A riprova di ciò abbiamo avuto la compulsiva rincorsa dei ministeri e della politica nell’ultimo triennio a sferrare attacchi disorganizzati al bullismo e cyberbullismo con leggi generate dall’emotività di una ex dirigente scolastica, divenuta poi parlamentare e firmataria di una legge che ad oggi non è di fatto servita a modificare tale fenomeno. E a seguire,  apparati ministeriali e politici che per accrescere il proprio prestigio e giustificare il proprio potere hanno imposto, a livello nazionale,  unilaterali interventi con allegati decaloghi contro le fake news e a favore dell’uso taumaturgico dello smartphone, elevato a fonte rinnovata per fare didattica, su uno sfondo dove l’innovazione tecnologica e digitale è diventata il nuovo dio a cui tutto è sottomesso e da cui dipende il destino dell’umanità di cui i bambini, ragazzi e adolescenti, così allevati,  saranno parte integrante.

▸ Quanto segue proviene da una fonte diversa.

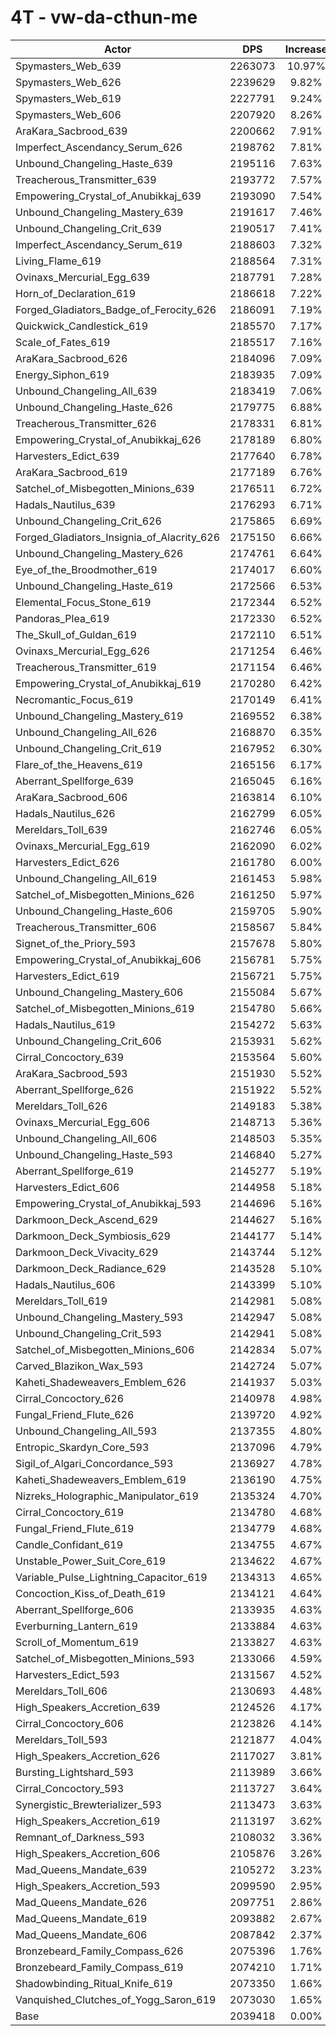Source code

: # 4T - vw-da-cthun-me
| Actor | DPS | Increase |
|---|:---:|:---:|
|Spymasters_Web_639|2263073|10.97%|
|Spymasters_Web_626|2239629|9.82%|
|Spymasters_Web_619|2227791|9.24%|
|Spymasters_Web_606|2207920|8.26%|
|AraKara_Sacbrood_639|2200662|7.91%|
|Imperfect_Ascendancy_Serum_626|2198762|7.81%|
|Unbound_Changeling_Haste_639|2195116|7.63%|
|Treacherous_Transmitter_639|2193772|7.57%|
|Empowering_Crystal_of_Anubikkaj_639|2193090|7.54%|
|Unbound_Changeling_Mastery_639|2191617|7.46%|
|Unbound_Changeling_Crit_639|2190517|7.41%|
|Imperfect_Ascendancy_Serum_619|2188603|7.32%|
|Living_Flame_619|2188564|7.31%|
|Ovinaxs_Mercurial_Egg_639|2187791|7.28%|
|Horn_of_Declaration_619|2186618|7.22%|
|Forged_Gladiators_Badge_of_Ferocity_626|2186091|7.19%|
|Quickwick_Candlestick_619|2185570|7.17%|
|Scale_of_Fates_619|2185517|7.16%|
|AraKara_Sacbrood_626|2184096|7.09%|
|Energy_Siphon_619|2183935|7.09%|
|Unbound_Changeling_All_639|2183419|7.06%|
|Unbound_Changeling_Haste_626|2179775|6.88%|
|Treacherous_Transmitter_626|2178331|6.81%|
|Empowering_Crystal_of_Anubikkaj_626|2178189|6.80%|
|Harvesters_Edict_639|2177640|6.78%|
|AraKara_Sacbrood_619|2177189|6.76%|
|Satchel_of_Misbegotten_Minions_639|2176511|6.72%|
|Hadals_Nautilus_639|2176293|6.71%|
|Unbound_Changeling_Crit_626|2175865|6.69%|
|Forged_Gladiators_Insignia_of_Alacrity_626|2175150|6.66%|
|Unbound_Changeling_Mastery_626|2174761|6.64%|
|Eye_of_the_Broodmother_619|2174017|6.60%|
|Unbound_Changeling_Haste_619|2172566|6.53%|
|Elemental_Focus_Stone_619|2172344|6.52%|
|Pandoras_Plea_619|2172330|6.52%|
|The_Skull_of_Guldan_619|2172110|6.51%|
|Ovinaxs_Mercurial_Egg_626|2171254|6.46%|
|Treacherous_Transmitter_619|2171154|6.46%|
|Empowering_Crystal_of_Anubikkaj_619|2170280|6.42%|
|Necromantic_Focus_619|2170149|6.41%|
|Unbound_Changeling_Mastery_619|2169552|6.38%|
|Unbound_Changeling_All_626|2168870|6.35%|
|Unbound_Changeling_Crit_619|2167952|6.30%|
|Flare_of_the_Heavens_619|2165156|6.17%|
|Aberrant_Spellforge_639|2165045|6.16%|
|AraKara_Sacbrood_606|2163814|6.10%|
|Hadals_Nautilus_626|2162799|6.05%|
|Mereldars_Toll_639|2162746|6.05%|
|Ovinaxs_Mercurial_Egg_619|2162090|6.02%|
|Harvesters_Edict_626|2161780|6.00%|
|Unbound_Changeling_All_619|2161453|5.98%|
|Satchel_of_Misbegotten_Minions_626|2161250|5.97%|
|Unbound_Changeling_Haste_606|2159705|5.90%|
|Treacherous_Transmitter_606|2158567|5.84%|
|Signet_of_the_Priory_593|2157678|5.80%|
|Empowering_Crystal_of_Anubikkaj_606|2156781|5.75%|
|Harvesters_Edict_619|2156721|5.75%|
|Unbound_Changeling_Mastery_606|2155084|5.67%|
|Satchel_of_Misbegotten_Minions_619|2154780|5.66%|
|Hadals_Nautilus_619|2154272|5.63%|
|Unbound_Changeling_Crit_606|2153931|5.62%|
|Cirral_Concoctory_639|2153564|5.60%|
|AraKara_Sacbrood_593|2151930|5.52%|
|Aberrant_Spellforge_626|2151922|5.52%|
|Mereldars_Toll_626|2149183|5.38%|
|Ovinaxs_Mercurial_Egg_606|2148713|5.36%|
|Unbound_Changeling_All_606|2148503|5.35%|
|Unbound_Changeling_Haste_593|2146840|5.27%|
|Aberrant_Spellforge_619|2145277|5.19%|
|Harvesters_Edict_606|2144958|5.18%|
|Empowering_Crystal_of_Anubikkaj_593|2144696|5.16%|
|Darkmoon_Deck_Ascend_629|2144627|5.16%|
|Darkmoon_Deck_Symbiosis_629|2144177|5.14%|
|Darkmoon_Deck_Vivacity_629|2143744|5.12%|
|Darkmoon_Deck_Radiance_629|2143528|5.10%|
|Hadals_Nautilus_606|2143399|5.10%|
|Mereldars_Toll_619|2142981|5.08%|
|Unbound_Changeling_Mastery_593|2142947|5.08%|
|Unbound_Changeling_Crit_593|2142941|5.08%|
|Satchel_of_Misbegotten_Minions_606|2142834|5.07%|
|Carved_Blazikon_Wax_593|2142724|5.07%|
|Kaheti_Shadeweavers_Emblem_626|2141937|5.03%|
|Cirral_Concoctory_626|2140978|4.98%|
|Fungal_Friend_Flute_626|2139720|4.92%|
|Unbound_Changeling_All_593|2137355|4.80%|
|Entropic_Skardyn_Core_593|2137096|4.79%|
|Sigil_of_Algari_Concordance_593|2136927|4.78%|
|Kaheti_Shadeweavers_Emblem_619|2136190|4.75%|
|Nizreks_Holographic_Manipulator_619|2135324|4.70%|
|Cirral_Concoctory_619|2134780|4.68%|
|Fungal_Friend_Flute_619|2134779|4.68%|
|Candle_Confidant_619|2134755|4.67%|
|Unstable_Power_Suit_Core_619|2134622|4.67%|
|Variable_Pulse_Lightning_Capacitor_619|2134313|4.65%|
|Concoction_Kiss_of_Death_619|2134121|4.64%|
|Aberrant_Spellforge_606|2133935|4.63%|
|Everburning_Lantern_619|2133884|4.63%|
|Scroll_of_Momentum_619|2133827|4.63%|
|Satchel_of_Misbegotten_Minions_593|2133066|4.59%|
|Harvesters_Edict_593|2131567|4.52%|
|Mereldars_Toll_606|2130693|4.48%|
|High_Speakers_Accretion_639|2124526|4.17%|
|Cirral_Concoctory_606|2123826|4.14%|
|Mereldars_Toll_593|2121877|4.04%|
|High_Speakers_Accretion_626|2117027|3.81%|
|Bursting_Lightshard_593|2113989|3.66%|
|Cirral_Concoctory_593|2113727|3.64%|
|Synergistic_Brewterializer_593|2113473|3.63%|
|High_Speakers_Accretion_619|2113197|3.62%|
|Remnant_of_Darkness_593|2108032|3.36%|
|High_Speakers_Accretion_606|2105876|3.26%|
|Mad_Queens_Mandate_639|2105272|3.23%|
|High_Speakers_Accretion_593|2099590|2.95%|
|Mad_Queens_Mandate_626|2097751|2.86%|
|Mad_Queens_Mandate_619|2093882|2.67%|
|Mad_Queens_Mandate_606|2087842|2.37%|
|Bronzebeard_Family_Compass_626|2075396|1.76%|
|Bronzebeard_Family_Compass_619|2074210|1.71%|
|Shadowbinding_Ritual_Knife_619|2073350|1.66%|
|Vanquished_Clutches_of_Yogg_Saron_619|2073030|1.65%|
|Base|2039418|0.00%|
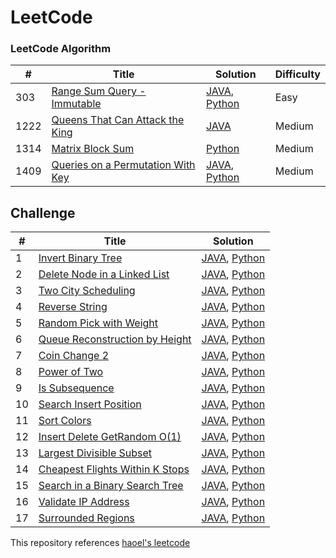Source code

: LeetCode
========

### LeetCode Algorithm


| # | Title | Solution | Difficulty |
|---| ----- | -------- | ---------- |
|303|[Range Sum Query - Immutable](https://leetcode.com/problems/range-sum-query-immutable/) | [JAVA](./algorithms/java/303_Range_Sum_Query_Immutable.java), [Python](./algorithms/python/303_Range_Sum_Query_Immutable.py) |Easy|
|1222|[Queens That Can Attack the King](https://leetcode.com/problems/queens-that-can-attack-the-king/) | [JAVA](./algorithms/java/1222_Queens_That_Can_Attack_the_King.java) |Medium|
|1314|[Matrix Block Sum](https://leetcode.com/problems/matrix-block-sum/) | [Python](./algorithms/python/1314_Matrix_Block_Sum.py) |Medium|
|1409|[Queries on a Permutation With Key](https://leetcode.com/problems/queries-on-a-permutation-with-key/) | [JAVA](./algorithms/java/1409_Queries_on_a_Permutation_With_Key.java), [Python](./algorithms/python/1409_Queries_on_a_Permutation_With_Key.py) |Medium|


## Challenge


| # | Title | Solution |
|---| ----- | -------- |
| 1 | [Invert Binary Tree](https://leetcode.com/explore/challenge/card/june-leetcoding-challenge/539/week-1-june-1st-june-7th/3347/) | [JAVA](./algorithms/java/Challenge_Invert_Binary_Tree.java), [Python](./algorithms/python/Challenge_Invert_Binary_Tree.py) |
| 2 | [Delete Node in a Linked List](https://leetcode.com/explore/challenge/card/june-leetcoding-challenge/539/week-1-june-1st-june-7th/3348/) | [JAVA](./algorithms/java/Challenge_Delete_Node_in_a_Linked_List.java), [Python](./algorithms/python/Challenge_Delete_Node_in_a_Linked_List.py) |
| 3 | [Two City Scheduling](https://leetcode.com/explore/challenge/card/june-leetcoding-challenge/539/week-1-june-1st-june-7th/3349/) | [JAVA](./algorithms/java/Challenge_Two_City_Scheduling.java), [Python](./algorithms/python/Challenge_Two_City_Scheduling.py) |
| 4 | [Reverse String](https://leetcode.com/explore/challenge/card/june-leetcoding-challenge/539/week-1-june-1st-june-7th/3350/) | [JAVA](./algorithms/java/Challenge_Reverse_String.java), [Python](./algorithms/python/Challenge_Reverse_String.py) |
| 5 | [Random Pick with Weight](https://leetcode.com/explore/challenge/card/june-leetcoding-challenge/539/week-1-june-1st-june-7th/3351/) | [JAVA](./algorithms/java/Challenge_Random_Pick_with_Weight.java), [Python](./algorithms/python/Challenge_Random_Pick_with_Weight.py) |
| 6 | [Queue Reconstruction by Height](https://leetcode.com/explore/challenge/card/june-leetcoding-challenge/539/week-1-june-1st-june-7th/3352/) | [JAVA](./algorithms/java/Challenge_Queue_Reconstruction_by_Height.java), [Python](./algorithms/python/Challenge_Queue_Reconstruction_by_Height.py) |
| 7 | [Coin Change 2](https://leetcode.com/explore/challenge/card/june-leetcoding-challenge/539/week-1-june-1st-june-7th/3353/) | [JAVA](./algorithms/java/Challenge_Coin_Change_2.java), [Python](./algorithms/python/Challenge_Coin_Change_2.py) |
| 8 | [Power of Two](https://leetcode.com/explore/challenge/card/june-leetcoding-challenge/540/week-2-june-8th-june-14th/3354/) | [JAVA](./algorithms/java/Challenge_Power_of_Two.java), [Python](./algorithms/python/Challenge_Power_of_Two.py) |
| 9 | [Is Subsequence](https://leetcode.com/explore/challenge/card/june-leetcoding-challenge/540/week-2-june-8th-june-14th/3355/) | [JAVA](./algorithms/java/Challenge_Is_Subsequence.java), [Python](./algorithms/python/Challenge_Is_Subsequence.py) |
| 10 | [Search Insert Position](https://leetcode.com/explore/challenge/card/june-leetcoding-challenge/540/week-2-june-8th-june-14th/3356/) | [JAVA](./algorithms/java/Challenge_Search_Insert_Position.java), [Python](./algorithms/python/Challenge_Search_Insert_Position.py) |
| 11 | [Sort Colors](https://leetcode.com/explore/challenge/card/june-leetcoding-challenge/540/week-2-june-8th-june-14th/3357/) | [JAVA](./algorithms/java/Challenge_Sort_Colors.java), [Python](./algorithms/python/Challenge_Sort_Colors.py) |
| 12 | [Insert Delete GetRandom O(1)](https://leetcode.com/explore/challenge/card/june-leetcoding-challenge/540/week-2-june-8th-june-14th/3358/) | [JAVA](./algorithms/java/Challenge_Insert_Delete_GetRandomO1.java), [Python](./algorithms/python/Challenge_Insert_Delete_GetRandomO1.py) |
| 13 | [Largest Divisible Subset](https://leetcode.com/explore/challenge/card/june-leetcoding-challenge/540/week-2-june-8th-june-14th/3359/) | [JAVA](./algorithms/java/Challenge_Largest_Divisible_Subset.java), [Python](./algorithms/python/Challenge_Largest_Divisible_Subset.py) |
| 14 | [Cheapest Flights Within K Stops](https://leetcode.com/explore/challenge/card/june-leetcoding-challenge/540/week-2-june-8th-june-14th/3360/) | [JAVA](./algorithms/java/Challenge_Cheapest_Flights_Within_K_Stops.java), [Python](./algorithms/python/Challenge_Cheapest_Flights_Within_K_Stops.py) |
| 15 | [Search in a Binary Search Tree](https://leetcode.com/explore/challenge/card/june-leetcoding-challenge/541/week-3-june-15th-june-21st/3361/) | [JAVA](./algorithms/java/Challenge_Search_in_a_Binary_Search_Tree.java), [Python](./algorithms/python/Challenge_Search_in_a_Binary_Search_Tree.py) |
| 16 | [Validate IP Address](https://leetcode.com/explore/challenge/card/june-leetcoding-challenge/541/week-3-june-15th-june-21st/3362/) | [JAVA](./algorithms/java/Challenge_Validate_IP_Address.java), [Python](./algorithms/python/Challenge_Validate_IP_Address.py) |
| 17 | [Surrounded Regions](https://leetcode.com/explore/challenge/card/june-leetcoding-challenge/541/week-3-june-15th-june-21st/3363/) | [JAVA](./algorithms/java/Challenge_Surrounded_Regions.java), [Python](./algorithms/python/Challenge_Surrounded_Regions.py) |

This repository references [haoel's leetcode](https://github.com/haoel/leetcode)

A questo periodo di fioritura di iniziative che a ben guardare nei fatti si sono rivelate, non ingegnose, ma piuttosto irrazionali ed impulsive, appartiene anche l’idea che, per superare l’incrementale fenomeno dei DSA (disortografia, dislessia, disgrafia, discalculia), arrivato ormai alla soglia dell’ingestibilità, il rimedio consista nell’estendere l’uso dei dispositivi digitali, non soltanto al target  degli studenti con disabilità, a cui dovrebbe essere riservato, ma bensì a tutti e fin dalla più tenera età.

L’ipersemplificazione e la superficialità nell’analisi e nel trattamento di problematiche quali i DSA per esempio, coinvolgenti la sfera evolutiva dei soggetti nel campo educativo e formativo, mal si coniugano con una gestione efficace e deontologicamente responsabile di problematiche che stanno assumendo sempre più l’aspetto di conclamate emergenze del mondo della scuola a tutti i livelli e gradi. Una visione miope ed ipersemplificante, in alcuni casi addirittura alienante, di problemi, quali i DSA, che nelle ricadute stanno alla base di problematiche più complesse e di più rilevante gravità, come per esempio deficit cognitivi ed intellettivi, dell’apprendimento, della memoria, della concentrazione, che incidono sulla maturazione e sullo sviluppo equilibrato della personalità, vanno affrontate in modo multidisciplinare e con un orientamento allargato ed inclusivo.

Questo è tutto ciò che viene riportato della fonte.